- Collected data
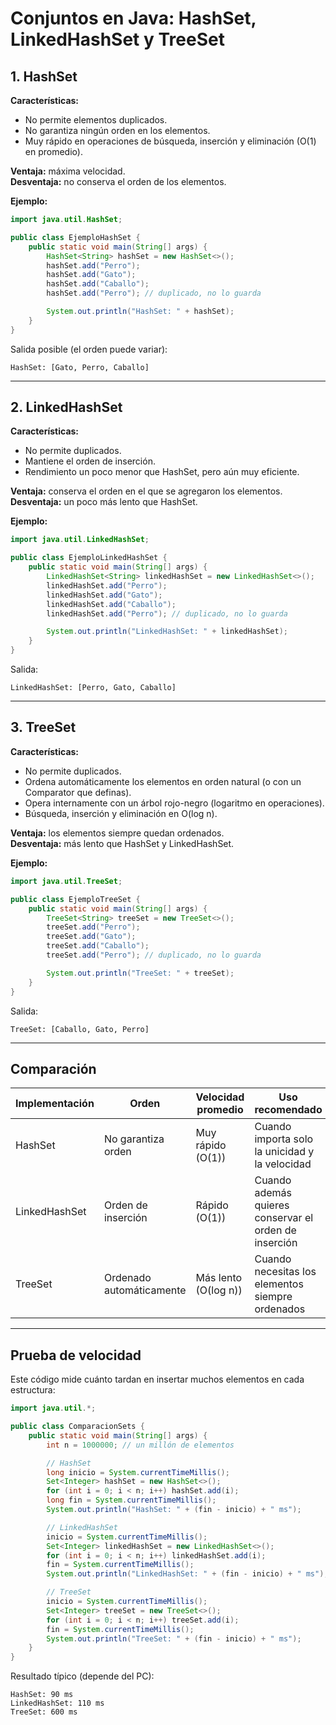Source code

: # Conjuntos en Java: HashSet, LinkedHashSet y TreeSet

## 1. HashSet
**Características:**
- No permite elementos duplicados.
- No garantiza ningún orden en los elementos.
- Muy rápido en operaciones de búsqueda, inserción y eliminación (O(1) en promedio).

**Ventaja:** máxima velocidad.  
**Desventaja:** no conserva el orden de los elementos.

**Ejemplo:**
```java
import java.util.HashSet;

public class EjemploHashSet {
    public static void main(String[] args) {
        HashSet<String> hashSet = new HashSet<>();
        hashSet.add("Perro");
        hashSet.add("Gato");
        hashSet.add("Caballo");
        hashSet.add("Perro"); // duplicado, no lo guarda

        System.out.println("HashSet: " + hashSet);
    }
}
```
Salida posible (el orden puede variar):
```
HashSet: [Gato, Perro, Caballo]
```

---

## 2. LinkedHashSet
**Características:**
- No permite duplicados.
- Mantiene el orden de inserción.
- Rendimiento un poco menor que HashSet, pero aún muy eficiente.

**Ventaja:** conserva el orden en el que se agregaron los elementos.  
**Desventaja:** un poco más lento que HashSet.

**Ejemplo:**
```java
import java.util.LinkedHashSet;

public class EjemploLinkedHashSet {
    public static void main(String[] args) {
        LinkedHashSet<String> linkedHashSet = new LinkedHashSet<>();
        linkedHashSet.add("Perro");
        linkedHashSet.add("Gato");
        linkedHashSet.add("Caballo");
        linkedHashSet.add("Perro"); // duplicado, no lo guarda

        System.out.println("LinkedHashSet: " + linkedHashSet);
    }
}
```
Salida:
```
LinkedHashSet: [Perro, Gato, Caballo]
```

---

## 3. TreeSet
**Características:**
- No permite duplicados.
- Ordena automáticamente los elementos en orden natural (o con un Comparator que definas).
- Opera internamente con un árbol rojo-negro (logaritmo en operaciones).
- Búsqueda, inserción y eliminación en O(log n).

**Ventaja:** los elementos siempre quedan ordenados.  
**Desventaja:** más lento que HashSet y LinkedHashSet.

**Ejemplo:**
```java
import java.util.TreeSet;

public class EjemploTreeSet {
    public static void main(String[] args) {
        TreeSet<String> treeSet = new TreeSet<>();
        treeSet.add("Perro");
        treeSet.add("Gato");
        treeSet.add("Caballo");
        treeSet.add("Perro"); // duplicado, no lo guarda

        System.out.println("TreeSet: " + treeSet);
    }
}
```
Salida:
```
TreeSet: [Caballo, Gato, Perro]
```

---

## Comparación

| Implementación   | Orden                   | Velocidad promedio | Uso recomendado |
|------------------|-------------------------|---------------------|-----------------|
| HashSet          | No garantiza orden      | Muy rápido (O(1))  | Cuando importa solo la unicidad y la velocidad |
| LinkedHashSet    | Orden de inserción      | Rápido (O(1))      | Cuando además quieres conservar el orden de inserción |
| TreeSet          | Ordenado automáticamente | Más lento (O(log n)) | Cuando necesitas los elementos siempre ordenados |

---

## Prueba de velocidad

Este código mide cuánto tardan en insertar muchos elementos en cada estructura:

```java
import java.util.*;

public class ComparacionSets {
    public static void main(String[] args) {
        int n = 1000000; // un millón de elementos

        // HashSet
        long inicio = System.currentTimeMillis();
        Set<Integer> hashSet = new HashSet<>();
        for (int i = 0; i < n; i++) hashSet.add(i);
        long fin = System.currentTimeMillis();
        System.out.println("HashSet: " + (fin - inicio) + " ms");

        // LinkedHashSet
        inicio = System.currentTimeMillis();
        Set<Integer> linkedHashSet = new LinkedHashSet<>();
        for (int i = 0; i < n; i++) linkedHashSet.add(i);
        fin = System.currentTimeMillis();
        System.out.println("LinkedHashSet: " + (fin - inicio) + " ms");

        // TreeSet
        inicio = System.currentTimeMillis();
        Set<Integer> treeSet = new TreeSet<>();
        for (int i = 0; i < n; i++) treeSet.add(i);
        fin = System.currentTimeMillis();
        System.out.println("TreeSet: " + (fin - inicio) + " ms");
    }
}
```

Resultado típico (depende del PC):
```
HashSet: 90 ms
LinkedHashSet: 110 ms
TreeSet: 600 ms
```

- TASK
Copy from the entries above each line in which the string "Cuando" can be found.

- TASK ANSWER
| HashSet          | No garantiza orden      | Muy rápido (O(1))  | Cuando importa solo la unicidad y la velocidad |
| LinkedHashSet    | Orden de inserción      | Rápido (O(1))      | Cuando además quieres conservar el orden de inserción |
| TreeSet          | Ordenado automáticamente | Más lento (O(log n)) | Cuando necesitas los elementos siempre ordenados |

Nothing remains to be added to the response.